The Potential of Shea Nut Shells in Phytoremediation of Heavy Metals inContaminated Soil Using Lettuce (Lactuca sativa) as a Test Crop
- *Corresponding Author:
- Quainoo AK
Department of Biotechnology, Faculty of Agriculture
University for Development Studies, Tamale, Ghana
Tel:+233 37 202 2078
E-mail: [email protected]
Received Date: August 25, 2014; Accepted Date: December 25, 2014; Published Date: December 31, 2014
Citation: Quainoo AK, Konadu A, Kumi M (2015) The Potential of Shea Nut Shells in Phytoremediation of Heavy Metals in Contaminated Soil Using Lettuce (Lactuca sativa) as a Test Crop. J Bioremed Biodeg 5:268. doi: 10.4172/2155-6199.1000268
Copyright: © 2015 Quainoo AK, et al. This is an open-a ccess article distributed under the terms of the Creative Commons Attribution License, which permits unrestricted use, distribution, and reproduction in any medium, provided the original author and source are credited.

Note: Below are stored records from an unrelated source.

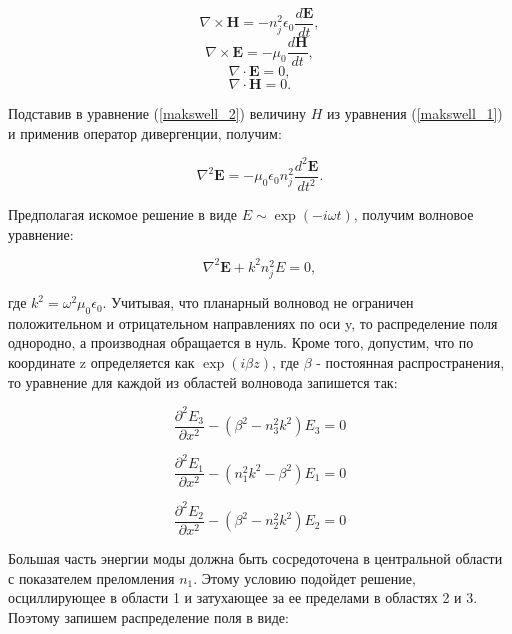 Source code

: \begin{equation}
 	\nabla\times \mathbf{H} = -n_j^2\epsilon_0 \frac{d\mathbf{E}}{dt},
 	\label{makswell_1}
\end{equation}
\begin{equation}
	\nabla\times \mathbf{E} = -\mu_0\frac{d\mathbf{H}}{dt},
  	\label{makswell_2}
\end{equation}
\begin{equation}
 	\nabla\cdot \mathbf{E} = 0,
 	\label{makswell_3}
\end{equation}
\begin{equation}
 	\nabla\cdot \mathbf{H} = 0.
 	\label{makswell_4} 
\end{equation}

Подставив в уравнение (\ref{makswell_2}) величину $H$ из уравнения (\ref{makswell_1}) и применив оператор дивергенции, получим:

\begin{equation}
	\nabla^2\mathbf{E} = -\mu_0\epsilon_0 n_j^2 \frac{d^2\mathbf{E}}{dt^2}.
\end{equation}

Предполагая искомое решение в виде $E \sim \exp(-i\omega t)$, получим волновое уравнение:

\begin{equation}
	\nabla^2\mathbf{E} + k^2 n_j^2 E = 0,
\end{equation}

где $k^2 = \omega^2\mu_0 \epsilon_0$. Учитывая, что планарный волновод не ограничен положительном и отрицательном направлениях по оси y, то распределение поля однородно, а производная обращается в нуль. Кроме того, допустим, что по координате z определяется как $\exp(i\beta z)$, где $\beta$ - постоянная распространения, то уравнение для каждой из областей волновода запишется так:

\begin{equation}
	\frac{\partial^2 E_3}{\partial x^2} -(\beta^2 - n_3^2 k^2)E_3 = 0
\end{equation}

\begin{equation}
	\frac{\partial^2 E_1}{\partial x^2} -(n_1^2 k^2 - \beta^2)E_1 = 0
\end{equation}

\begin{equation}
	\frac{\partial^2 E_2}{\partial x^2} -(\beta^2 - n_2^2 k^2)E_2 = 0
\end{equation}

Большая часть энергии моды должна быть сосредоточена в центральной области с показателем преломления $n_1$. Этому условию подойдет решение, осциллирующее в области 1 и затухающее за ее пределами в областях 2 и 3. Поэтому запишем распределение поля в виде:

Contamination of soil and water by heavy metals cause serious risks to living organisms especially humans and the ecosystem in general through direct contact, inhalation and dermal contact. In this study, shea nut shells were used as adsorbent for heavy metals from contaminated soil. Shea tree (Vitellaria paradoxa) is one of the economic tree crops prevalent in Northern Ghana. Leafy vegetables depend on water for their growth and survival and have massive potential of accumulating heavy metals in their edible parts. Accumulation of heavy metals in leafy vegetables makes them dangerous to human health when consumed. It is within this perspective, which made it imperative for the application of shea nut shells to remove heavy metals such as manganese, iron, zinc and copper from contaminated soil with lettuce (Lactuca sativa) as a test crop. Plastic pots filled with soil from Nyankpala with drainage holes at the bottom and contaminated water from Zoomlion landfill site at Gbelahi in Northern Region of Ghana was used. Atomic Absorption Spectrophotometer was used to determine manganese, iron, zinc and copper in the test crop (lettuce). The mean concentration of heavy metals after 21 and 42 days of transplanting were; Fe (271.135 mg/kg and 457.791 mg/kg), Mn (45.245 mg/kg and 77.211 mg/kg) and Zn (20.049 mg/kg and 50.108 mg/ kg). The concentration of copper was below the level of 0.001 mg/kg. According to the results obtained from this research, shea nut shells have the potentials of adsorption of heavy metals from contaminated soil and water hence it is recommended as suitable means of phytoremediation.